Well it could be Jewish law outside of scripture but it's not based on the Torah. The Torah is clear, anyone wandering outside of marriage is an adulterer.
I assume Abraham was an adulterer since he had two wives? And if he hadn't, did he not commit adultery?
The Torah does not say what you say it does.
The Jews, had a low regard for women and they went outside the law to do so. They interpreted Moses' law or twisted it to belittle the women. Jesus, on the other hand, did just the opposite. He treated them kindly and with respect. That's why he was so loved by the Jewish women. I'm sure this just ticked the leaders off more than we know. Jesus was a woman's liberator well before woman's lib got here.
KFC, that is simply ignorant anti-Semitism and I find it sad to see you repeat it. Jews did and do not have low regard for women. In fact you will find that Sarah is as revered as Abraham, that G-d was said to have a female presence (spiritual, always spiritual!) as well as a male presence, and at the very moment the Jewish festival of Purim reminds us of Esther who saved the Jewish people in Persia. There were female prophets and Jewish law allowed for women to own property thousands of years before any Christian country or law featured such an arrangement.
I find it upsetting that I even have to tell you this.
(BTW there is no Jewish source that says that Jewish women liked Jesus. Jesus' own followers probably wrote that they did. What does that prove?)
This is an example of man's tradition usurping the word of God.
It is indeed. But it is the pagan tradition usurping Jewish law.
King David had six wives. King Shlomo had numerous wives.
Perhaps you are confusing the Bible with the Quran?
"Marry women of your choice, two, or three, or four; but if ye fear that ye shall not be able to deal justly, then only one."
I'm not sure about the New Testament but as far as I know the Quran is the only holy book of the Abrahamic religions to advocate monogamy in any way or form.
I think it is great that you feel so strongly about marriage and monogamy. I do to, in perfect accordance with Ashkenazi Jewish law, if I may so so. But your repeated attempts to make something you happen to believe in part of G-d's plan is, in my opinion, not the correct way to deal with holy scripture.
I also think you should study scripture more, especially commentary written by scholars who understood the Tora in its own language and within the context of Semitic tribal culture. It might also help to study Islam to an extent because it also grew out of the same cultural framework and knowing it will allow you extrapolate better what a given statement in the Bible originally meant.

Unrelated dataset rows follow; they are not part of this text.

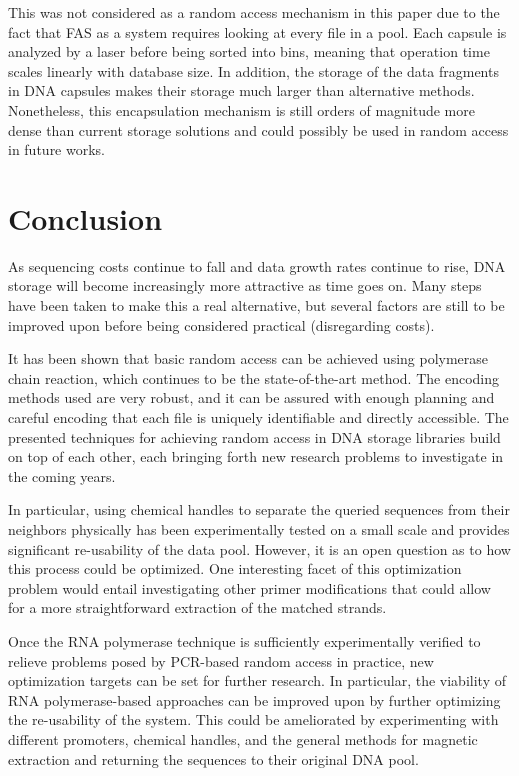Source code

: \documentclass[a4paper,conference]{IEEEtran}
\begin{document}
This was not considered as a random access mechanism in this paper due to the fact that FAS as a system requires looking at every file in a pool. Each capsule is analyzed by a laser before being sorted into bins, meaning that operation time scales linearly with database size. In addition, the storage of the data fragments in DNA capsules makes their storage much larger than alternative methods. Nonetheless, this encapsulation mechanism is still orders of magnitude more dense than current storage solutions and could possibly be used in random access in future works.


\section{Conclusion}
As sequencing costs continue to fall and data growth rates continue to rise, DNA storage will become increasingly more attractive as time goes on. Many steps have been taken to make this a real alternative, but several factors are still to be improved upon before being considered practical (disregarding costs).

It has been shown that basic random access can be achieved using polymerase chain reaction, which continues to be the state-of-the-art method. The encoding methods used are very robust, and it can be assured with enough planning and careful encoding that each file is uniquely identifiable and directly accessible. The presented techniques for achieving random access in DNA storage libraries build on top of each other, each bringing forth new research problems to investigate in the coming years.

In particular, using chemical handles to separate the queried sequences from their neighbors physically has been experimentally tested on a small scale and provides significant re-usability of the data pool. However, it is an open question as to how this process could be optimized. One interesting facet of this optimization problem would entail investigating other primer modifications that could allow for a more straightforward extraction of the matched strands.

Once the RNA polymerase technique is sufficiently experimentally verified to relieve problems posed by PCR-based random access in practice, new optimization targets can be set for further research. In particular, the viability of RNA polymerase-based approaches can be improved upon by further optimizing the re-usability of the system. This could be ameliorated by experimenting with different promoters, chemical handles, and the general methods for magnetic extraction and returning the sequences to their original DNA pool. 





\end{document}
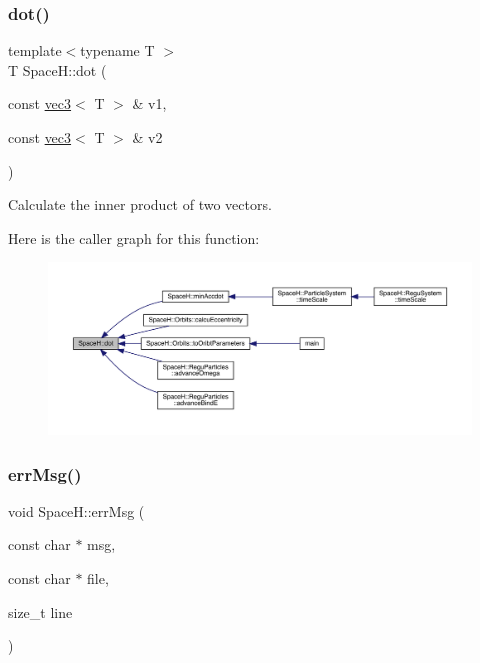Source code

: \subsubsection{\texorpdfstring{dot()}{dot()}}
{\footnotesize\ttfamily template$<$typename T $>$ \\
T Space\+H\+::dot (\begin{DoxyParamCaption}\item[{const \mbox{\hyperlink{struct_space_h_1_1vec3}{vec3}}$<$ T $>$ \&}]{v1,  }\item[{const \mbox{\hyperlink{struct_space_h_1_1vec3}{vec3}}$<$ T $>$ \&}]{v2 }\end{DoxyParamCaption})\hspace{0.3cm}{\ttfamily [inline]}}



Calculate the inner product of two vectors. 

Here is the caller graph for this function\+:
\nopagebreak
\begin{figure}[H]
\begin{center}
\leavevmode
\includegraphics[width=350pt]{namespace_space_h_a8a469adb735b3a1d5c15b4a97278ad51_icgraph}
\end{center}
\end{figure}
\mbox{\label{namespace_space_h_af7bd0f1f17522b3122fa19f037a12ccc}} 
\subsubsection{\texorpdfstring{err\+Msg()}{errMsg()}}
{\footnotesize\ttfamily void Space\+H\+::err\+Msg (\begin{DoxyParamCaption}\item[{const char $\ast$}]{msg,  }\item[{const char $\ast$}]{file,  }\item[{size\+\_\+t}]{line }\end{DoxyParamCaption})}

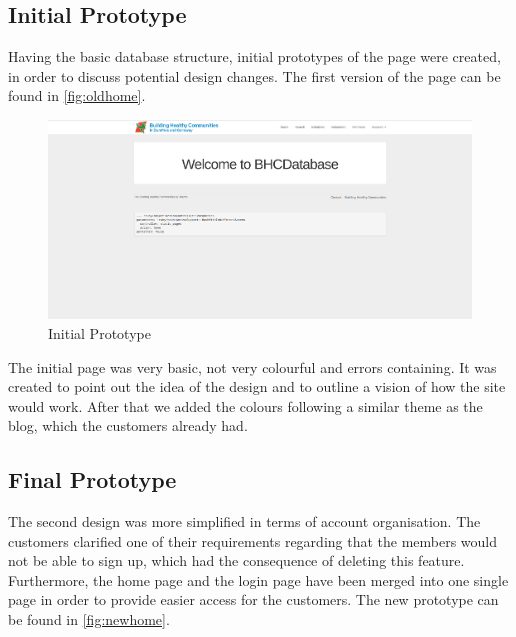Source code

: \documentclass{l3proj}
\begin{document}
\subsection{Initial Prototype}
\label{sec:prototype1}

Having the basic database structure, initial prototypes of the page were created, in order to discuss potential design changes. The first version of the page can be found in \autoref{fig:oldhome}.

\begin{figure}[h]
\centerline{\includegraphics[width=\textwidth, height=\textheight, keepaspectratio]{oldhome.png}}
\caption{Initial Prototype}
\label{fig:oldhome}
\end{figure}

The initial page was very basic, not very colourful and errors containing. It was created to point out the idea of the design and to outline a vision of how the site would work. After that we added the colours following a similar theme as the blog, which the customers already had.

\subsection{Final Prototype}
\label{sec:prototype2}

The second design was more simplified in terms of account organisation. The customers clarified one of their requirements regarding that the members would not be able to sign up, which had the consequence of deleting this feature. Furthermore, the home page and the login page have been merged into one single page in order to provide easier access for the customers. The new prototype can be found in \autoref{fig:newhome}.
\end{document}
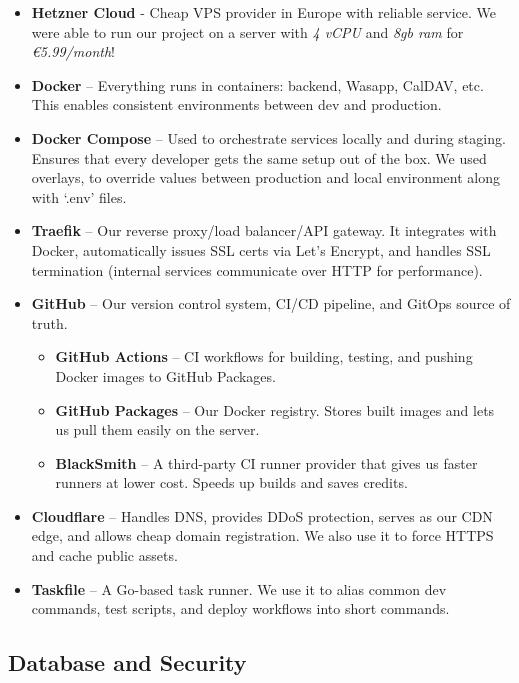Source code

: \begin{itemize}
    \item \textbf{Hetzner Cloud} - Cheap VPS provider in Europe with reliable service. We were able to run our project on a server with \textit{4 vCPU} and \textit{8gb ram} for \textit{€5.99/month}!
    \item \textbf{Docker} – Everything runs in containers: backend, Wasapp, CalDAV, etc. This enables consistent environments between dev and production.
    \item \textbf{Docker Compose} – Used to orchestrate services locally and during staging. Ensures that every developer gets the same setup out of the box. We used overlays, to override values between production and local environment along with `.env' files.
    \item \textbf{Traefik} – Our reverse proxy/load balancer/API gateway. It integrates with Docker, automatically issues SSL certs via Let's Encrypt, and handles SSL termination (internal services communicate over HTTP for performance).
    \item \textbf{GitHub} – Our version control system, CI/CD pipeline, and GitOps source of truth.
    \begin{itemize}
        \item \textbf{GitHub Actions} – CI workflows for building, testing, and pushing Docker images to GitHub Packages.
        \item \textbf{GitHub Packages} – Our Docker registry. Stores built images and lets us pull them easily on the server.
        \item \textbf{BlackSmith} – A third-party CI runner provider that gives us faster runners at lower cost. Speeds up builds and saves credits.
    \end{itemize}
    \item \textbf{Cloudflare} – Handles DNS, provides DDoS protection, serves as our CDN edge, and allows cheap domain registration. We also use it to force HTTPS and cache public assets.
    \item \textbf{Taskfile} – A Go-based task runner. We use it to alias common dev commands, test scripts, and deploy workflows into short commands.
\end{itemize}

\subsection{Database and Security}

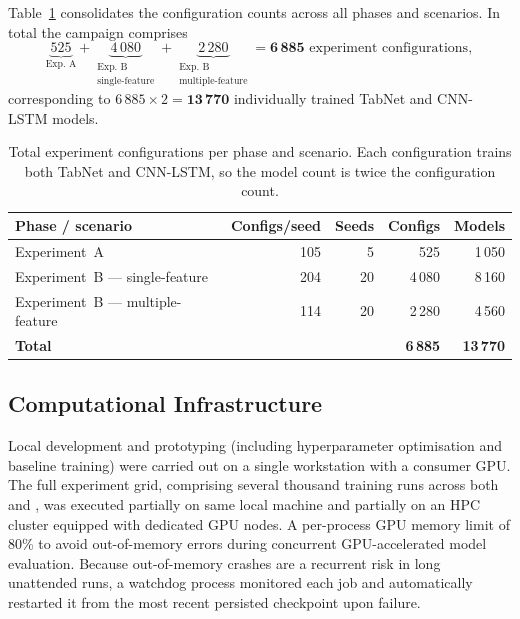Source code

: \documentclass[../main.tex]{subfiles}
\begin{document}
Table~\ref{tab:grid-totals} consolidates the configuration counts across all phases and scenarios.  In total the campaign comprises
\[
    \underbrace{525}_{\text{Exp.~A}} + \underbrace{4\,080}_{\substack{\text{Exp.~B}\\\text{single-feature}}} + \underbrace{2\,280}_{\substack{\text{Exp.~B}\\\text{multiple-feature}}} = \mathbf{6\,885} \text{ experiment configurations},
\]
corresponding to $6\,885 \times 2 = \mathbf{13\,770}$ individually trained TabNet and CNN-LSTM models.

\begin{table}[H]
\centering
\caption{Total experiment configurations per phase and scenario. Each configuration trains both TabNet and CNN-LSTM, so the model count is twice the configuration count.}
\label{tab:grid-totals}
\small
\begin{tabular}{lrrrr}
\toprule
\textbf{Phase / scenario}              & \textbf{Configs/seed} & \textbf{Seeds} & \textbf{Configs} & \textbf{Models} \\
\midrule
Experiment~A                          & 105 & 5  & 525    & 1\,050 \\
Experiment~B — single-feature         & 204 & 20 & 4\,080 & 8\,160 \\
Experiment~B — multiple-feature       & 114 & 20 & 2\,280 & 4\,560 \\
\midrule
\textbf{Total}                        &     &    & \textbf{6\,885} & \textbf{13\,770} \\
\bottomrule
\end{tabular}
\end{table}





\subsection{Computational Infrastructure}
\label{sec:infra}

Local development and prototyping (including hyperparameter optimisation and baseline training) were carried out on a single workstation with a consumer GPU.  The full experiment grid, comprising several thousand training runs across both  and , was executed partially on same local machine and partially on an HPC cluster equipped with dedicated GPU nodes. A per-process GPU memory limit of 80\% to avoid out-of-memory errors during concurrent GPU-accelerated model evaluation.  Because out-of-memory crashes are a recurrent risk in long unattended runs, a watchdog process monitored each job and automatically restarted it from the most recent persisted checkpoint upon failure. 
\end{document}
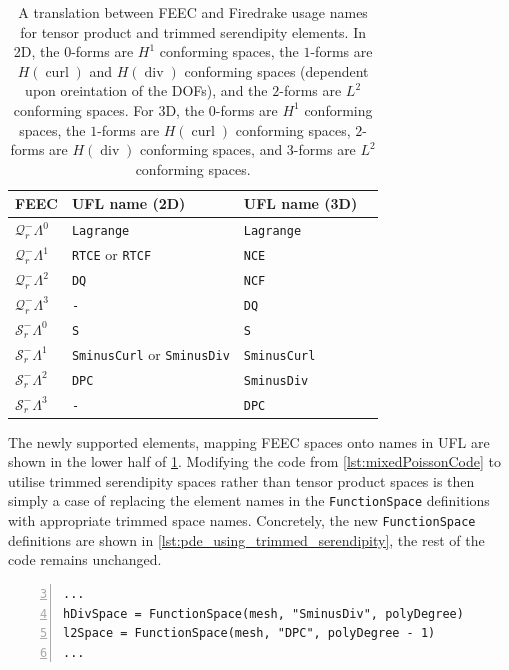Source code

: \documentclass[format=acmsmall,screen,timestamp=false,a4paper]{acmart}
\DeclareMathOperator{\Div}{div}
\DeclareMathOperator{\curl}{curl}
\newcommand{\hcurl}{\ensuremath{{H}(\curl)}\xspace}
\newcommand{\hdiv}{\ensuremath{{H}(\Div)}\xspace}
\begin{document}
\begin{table}[htbp]
  \centering
  \caption{A translation between FEEC and Firedrake usage names for tensor product and trimmed serendipity elements.  In 2D, the $0$-forms are $H^1$ conforming spaces, the $1$-forms are \hcurl and \hdiv conforming spaces (dependent upon oreintation of the DOFs), and the $2$-forms are $L^2$ conforming spaces.  For 3D, the $0$-forms are $H^1$ conforming spaces, the $1$-forms are \hcurl conforming spaces, $2$-forms are \hdiv conforming spaces, and $3$-forms are $L^2$ conforming spaces.\label{tab:FiredrakeNames}}
\begin{tabular}{llll}
  \toprule
   FEEC & UFL name (2D) & UFL name (3D) \\
  \midrule
  $\mathcal{Q}^-_r \Lambda^0$ & \texttt{Lagrange} & \texttt{Lagrange}  \\
   $\mathcal{Q}^-_r \Lambda^1$ & \texttt{RTCE} or \texttt{RTCF} & \texttt{NCE} \\
   $\mathcal{Q}^-_r \Lambda^2$ & \texttt{DQ} & \texttt{NCF}  \\
  $\mathcal{Q}^-_r \Lambda^3$ & \texttt{-} & \texttt{DQ}\\
  \midrule
  $\mathcal{S}^-_r \Lambda^0 $ & \texttt{S} & \texttt{S}  \\
  $\mathcal{S}^-_r \Lambda^1$ & \texttt{SminusCurl} or \texttt{SminusDiv} & \texttt{SminusCurl}  \\
  $\mathcal{S}^-_r \Lambda^2$ & \texttt{DPC} & \texttt{SminusDiv}\\
  $\mathcal{S}^-_r \Lambda^3$ & \texttt{-} & \texttt{DPC}\\
  \bottomrule
\end{tabular}
\end{table}

The newly supported elements, mapping FEEC spaces onto names in UFL are shown in the lower half of \cref{tab:FiredrakeNames}. Modifying the code from \cref{lst:mixedPoissonCode} to utilise trimmed serendipity spaces rather than tensor product spaces is then simply a case of replacing the element names in the \texttt{FunctionSpace} definitions with appropriate trimmed space names. Concretely, the new \texttt{FunctionSpace} definitions are shown in \cref{lst:pde_using_trimmed_serendipity}, the rest of the code remains unchanged.
\begin{lstlisting}[float=htbp,caption={Setting up Firedrake to use the trimmed serendipity elements in a mixed Poisson problem in 3D.}, label={lst:pde_using_trimmed_serendipity}, numbers=left, firstnumber=3, xleftmargin=20pt,  xrightmargin=20pt]
...
hDivSpace = FunctionSpace(mesh, "SminusDiv", polyDegree)
l2Space = FunctionSpace(mesh, "DPC", polyDegree - 1)
...
\end{lstlisting}
\end{document}
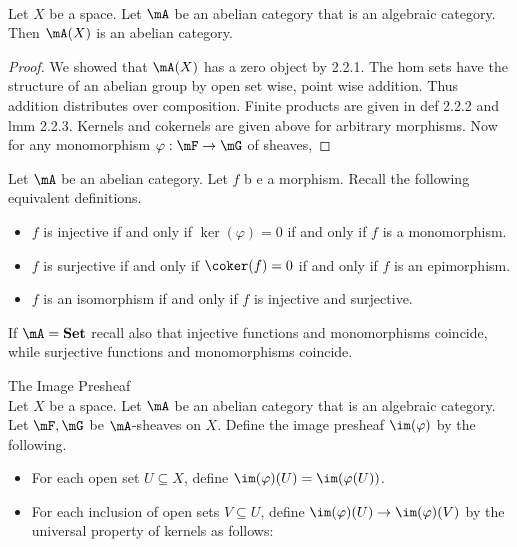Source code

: \documentclass[a4paper]{article}
\begin{document}
\begin{prp}{}{}\\
Let $X$ be a space. Let $\mA$ be an abelian category that is an algebraic category. Then $\mA(X)$ is an abelian category. 
\begin{proof}
We showed that $\mA(X)$ has a zero object by 2.2.1. The hom sets have the structure of an abelian group by open set wise, point wise addition. Thus addition distributes over composition. Finite products are given in def 2.2.2 and lmm 2.2.3. Kernels and cokernels are given above for arbitrary morphisms. Now for any monomorphism $\varphi:\mF\to\mG$ of sheaves, 
\end{proof}
\end{prp}

Let $\mA$ be an abelian category. Let $f$ b e a morphism. Recall the following equivalent definitions. 
\begin{itemize}
\item $f$ is injective if and only if $\ker(\varphi)=0$ if and only if $f$ is a monomorphism. 
\item $f$ is surjective if and only if $\coker(f)=0$ if and only if $f$ is an epimorphism. 
\item $f$ is an isomorphism if and only if $f$ is injective and surjective. 
\end{itemize}
If $\mA=\bold{Set}$ recall also that injective functions and monomorphisms coincide, while surjective functions and monomorphisms coincide. 

\begin{defn}{The Image Presheaf}{}\\
Let $X$ be a space. Let $\mA$ be an abelian category that is an algebraic category. Let $\mF,\mG$ be $\mA$-sheaves on $X$. Define the image presheaf $\im(\varphi)$ by the following. 
\begin{itemize}
\item For each open set $U\subseteq X$, define $\im(\varphi)(U)=\im(\varphi(U))$. 
\item For each inclusion of open sets $V\subseteq U$, define $\im(\varphi)(U)\to\im(\varphi)(V)$ by the universal property of kernels as follows: \\
 \\~\\
\end{itemize}
\end{defn}
\end{document}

Also understand that Jewish belief says that with the Tanakh came an oral tradition, which was finally written down in the first millenium CE. Much of the Tora simply doesn't make sense without those explanations. And you will find many, many contradictions in the Bible, some of which are explained in the oral tradition, and some of which are not (yet).
Any saga that combines the legends of as many peoples as existed (and to an extent still exist) in the middle east will be very complicated and can only be understood with study of the languages and cultures of the peoples whose legends they were. Some of it is forever lost, but the Jews and Aramaeans and Arabs are still with us, as is the Christian tradition (which was heavily influenced by completely and utterly non-Semitic culture from Europe). If you study the lot, you can, perhaps, find out where it came from.
I personally believe that a conservative Jewish interpretation is the most correct, with orthodox interpretations being what was regarded strict in the past and now. Islam and Christianity are both changes, with Islam closer to the Semitic roots of the Bible but further (now and at the moment) from the spiritual meaning of it than Christianity.